PROBLEM DETAILS: Every line of the data below should be repeated exactly, and no picture should be copied.

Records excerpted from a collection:
+---+
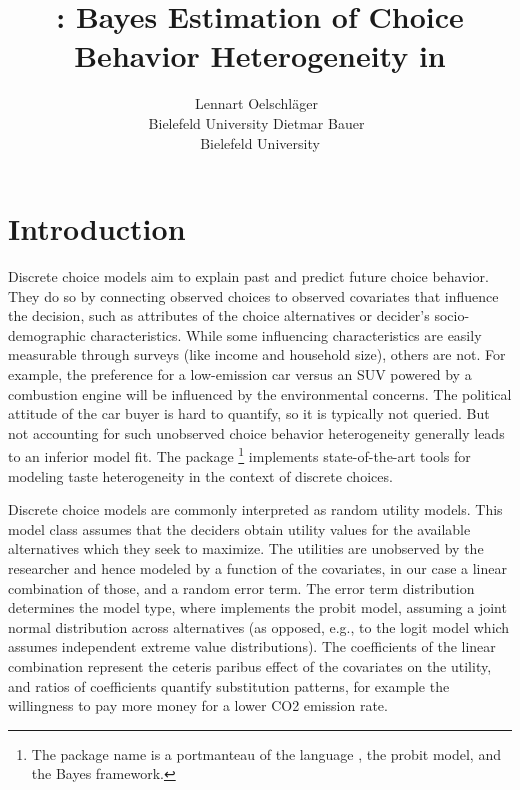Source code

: \documentclass[article,shortnames]{jss}
\author{Lennart Oelschl\"ager~\orcidlink{0000-0001-5421-9313}\\Bielefeld University \And Dietmar Bauer~\orcidlink{0000-0003-2920-7032}\\Bielefeld University}
\title{\pkg{RprobitB}: Bayes Estimation of Choice Behavior Heterogeneity in \proglang{R}}
\newcommand{\fct}[1]{\code{#1()}}
\begin{document}


\section{Introduction}
\label{sec:introduction}

Discrete choice models aim to explain past and predict future choice behavior. They do so by connecting observed choices to observed covariates that influence the decision, such as attributes of the choice alternatives or decider's socio-demographic characteristics. While some influencing characteristics are easily measurable through surveys (like income and household size), others are not. For example, the preference for a low-emission car versus an SUV powered by a combustion engine will be influenced by the environmental concerns. The political attitude of the car buyer is hard to quantify, so it is typically not queried. But not accounting for such unobserved choice behavior heterogeneity generally leads to an inferior model fit. The  \citep{R} package \footnote{The package name is a portmanteau of the language , the probit model, and the Bayes framework.} \citep{Oelschlaeger:2021} implements state-of-the-art tools for modeling taste heterogeneity in the context of discrete choices.

Discrete choice models are commonly interpreted as random utility models. This model class assumes that the deciders obtain utility values for the available alternatives which they seek to maximize. The utilities are unobserved by the researcher and hence modeled by a function of the covariates, in our case a linear combination of those, and a random error term. The error term distribution determines the model type, where  implements the probit model, assuming a joint normal distribution across alternatives (as opposed, e.g., to the logit model which assumes independent extreme value distributions). The coefficients of the linear combination represent the ceteris paribus effect of the covariates on the utility, and ratios of coefficients quantify substitution patterns, for example the willingness to pay more money for a lower CO2 emission rate.
\end{document}
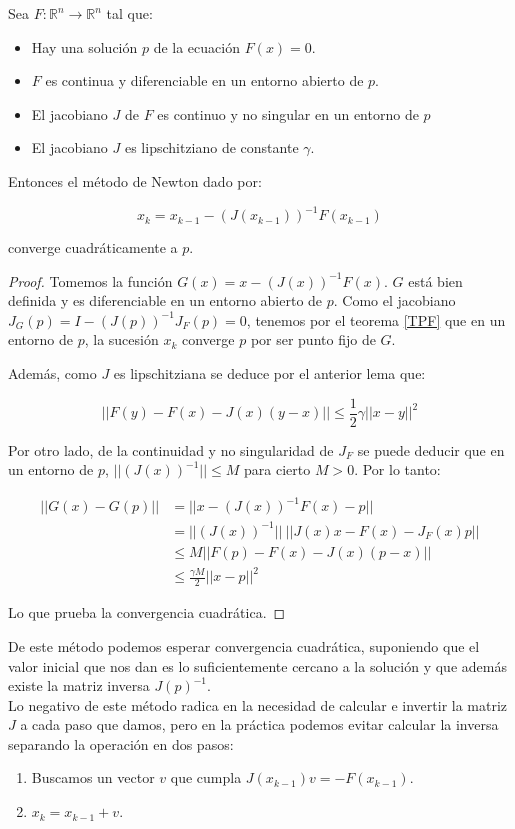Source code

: \begin{theorem}\label{convergencia-local-newton}
Sea $F : \mathbb{R}^n \to \mathbb{R}^n$ tal que:

\begin{itemize}
	\item Hay una solución $p$ de la ecuación $F(x)=0$.
	\item $F$ es continua y diferenciable en un entorno abierto de $p$.
	\item El jacobiano $J$ de $F$ es continuo y no singular en un entorno de $p$
	\item El jacobiano $J$ es lipschitziano de constante $\gamma$.
\end{itemize}

Entonces el método de Newton dado por:

\[ x_{k} = x_{k-1} - (J(x_{k-1}))^{-1}F(x_{k-1}) \]

converge cuadráticamente a $p$.
\end{theorem}
\begin{proof}
Tomemos la función $G(x) = x - (J(x))^{-1}F(x)$. $G$ está bien definida y es diferenciable en un entorno abierto de $p$.
Como el jacobiano $J_G(p) = I - (J(p))^{-1}J_F(p) = 0$, tenemos por el teorema \ref{TPF} que en un entorno de $p$, la sucesión $x_{k}$ converge $p$ por ser punto fijo de $G$.

Además, como $J$ es lipschitziana se deduce por el anterior lema que:

$$ || F(y)-F(x)-J(x)(y-x) || \leq \frac{1}{2} \gamma ||x-y||^2 $$

Por otro lado, de la continuidad y no singularidad de $J_F$ se puede deducir que en un entorno de $p$, $||(J(x))^{-1}|| \leq M$ para cierto $M > 0$. Por lo tanto:

\begin{align*}||G(x)-G(p)|| & = || x-(J(x))^{-1}F(x)-p||\\
& = ||(J(x))^{-1}||\ || J(x)x-F(x)-J_F(x)p||\\
& \leq M || F(p) - F(x) - J(x)(p-x)||\\
& \leq \frac{\gamma M}{2} ||x-p||^2
\end{align*}

Lo que prueba la convergencia cuadrática.
\end{proof}

De este método podemos esperar convergencia cuadrática, suponiendo que el valor inicial que nos dan es lo suficientemente cercano a la solución y que además existe la matriz inversa $J(p)^{-1}$. \\
Lo negativo de este método radica en la necesidad de calcular e invertir la matriz $J$ a cada paso que damos, pero en la práctica podemos evitar calcular la inversa separando la operación en dos pasos:
\begin{enumerate}
	\item Buscamos un vector $v$ que cumpla $J(x_{k-1})v = -F(x_{k-1})$.
	\item $x_{k} = x_{k-1} + v$.
\end{enumerate}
+---+
EXERCISE RESPONSE:
Source code

: \documentclass[article,shortnames]{jss}
\author{Lennart Oelschl\"ager~\orcidlink{0000-0001-5421-9313}\\Bielefeld University \And Dietmar Bauer~\orcidlink{0000-0003-2920-7032}\\Bielefeld University}
\title{\pkg{RprobitB}: Bayes Estimation of Choice Behavior Heterogeneity in \proglang{R}}
\newcommand{\fct}[1]{\code{#1()}}
\begin{document}


\section{Introduction}
\label{sec:introduction}

Discrete choice models aim to explain past and predict future choice behavior. They do so by connecting observed choices to observed covariates that influence the decision, such as attributes of the choice alternatives or decider's socio-demographic characteristics. While some influencing characteristics are easily measurable through surveys (like income and household size), others are not. For example, the preference for a low-emission car versus an SUV powered by a combustion engine will be influenced by the environmental concerns. The political attitude of the car buyer is hard to quantify, so it is typically not queried. But not accounting for such unobserved choice behavior heterogeneity generally leads to an inferior model fit. The  \citep{R} package \footnote{The package name is a portmanteau of the language , the probit model, and the Bayes framework.} \citep{Oelschlaeger:2021} implements state-of-the-art tools for modeling taste heterogeneity in the context of discrete choices.

Discrete choice models are commonly interpreted as random utility models. This model class assumes that the deciders obtain utility values for the available alternatives which they seek to maximize. The utilities are unobserved by the researcher and hence modeled by a function of the covariates, in our case a linear combination of those, and a random error term. The error term distribution determines the model type, where  implements the probit model, assuming a joint normal distribution across alternatives (as opposed, e.g., to the logit model which assumes independent extreme value distributions). The coefficients of the linear combination represent the ceteris paribus effect of the covariates on the utility, and ratios of coefficients quantify substitution patterns, for example the willingness to pay more money for a lower CO2 emission rate.
\end{document}
Source code

: \begin{theorem}\label{convergencia-local-newton}
Sea $F : \mathbb{R}^n \to \mathbb{R}^n$ tal que:

\begin{itemize}
	\item Hay una solución $p$ de la ecuación $F(x)=0$.
	\item $F$ es continua y diferenciable en un entorno abierto de $p$.
	\item El jacobiano $J$ de $F$ es continuo y no singular en un entorno de $p$
	\item El jacobiano $J$ es lipschitziano de constante $\gamma$.
\end{itemize}

Entonces el método de Newton dado por:

\[ x_{k} = x_{k-1} - (J(x_{k-1}))^{-1}F(x_{k-1}) \]

converge cuadráticamente a $p$.
\end{theorem}
\begin{proof}
Tomemos la función $G(x) = x - (J(x))^{-1}F(x)$. $G$ está bien definida y es diferenciable en un entorno abierto de $p$.
Como el jacobiano $J_G(p) = I - (J(p))^{-1}J_F(p) = 0$, tenemos por el teorema \ref{TPF} que en un entorno de $p$, la sucesión $x_{k}$ converge $p$ por ser punto fijo de $G$.

Además, como $J$ es lipschitziana se deduce por el anterior lema que:

$$ || F(y)-F(x)-J(x)(y-x) || \leq \frac{1}{2} \gamma ||x-y||^2 $$

Por otro lado, de la continuidad y no singularidad de $J_F$ se puede deducir que en un entorno de $p$, $||(J(x))^{-1}|| \leq M$ para cierto $M > 0$. Por lo tanto:

\begin{align*}||G(x)-G(p)|| & = || x-(J(x))^{-1}F(x)-p||\\
& = ||(J(x))^{-1}||\ || J(x)x-F(x)-J_F(x)p||\\
& \leq M || F(p) - F(x) - J(x)(p-x)||\\
& \leq \frac{\gamma M}{2} ||x-p||^2
\end{align*}

Lo que prueba la convergencia cuadrática.
\end{proof}

De este método podemos esperar convergencia cuadrática, suponiendo que el valor inicial que nos dan es lo suficientemente cercano a la solución y que además existe la matriz inversa $J(p)^{-1}$. \\
Lo negativo de este método radica en la necesidad de calcular e invertir la matriz $J$ a cada paso que damos, pero en la práctica podemos evitar calcular la inversa separando la operación en dos pasos:
\begin{enumerate}
	\item Buscamos un vector $v$ que cumpla $J(x_{k-1})v = -F(x_{k-1})$.
	\item $x_{k} = x_{k-1} + v$.
\end{enumerate}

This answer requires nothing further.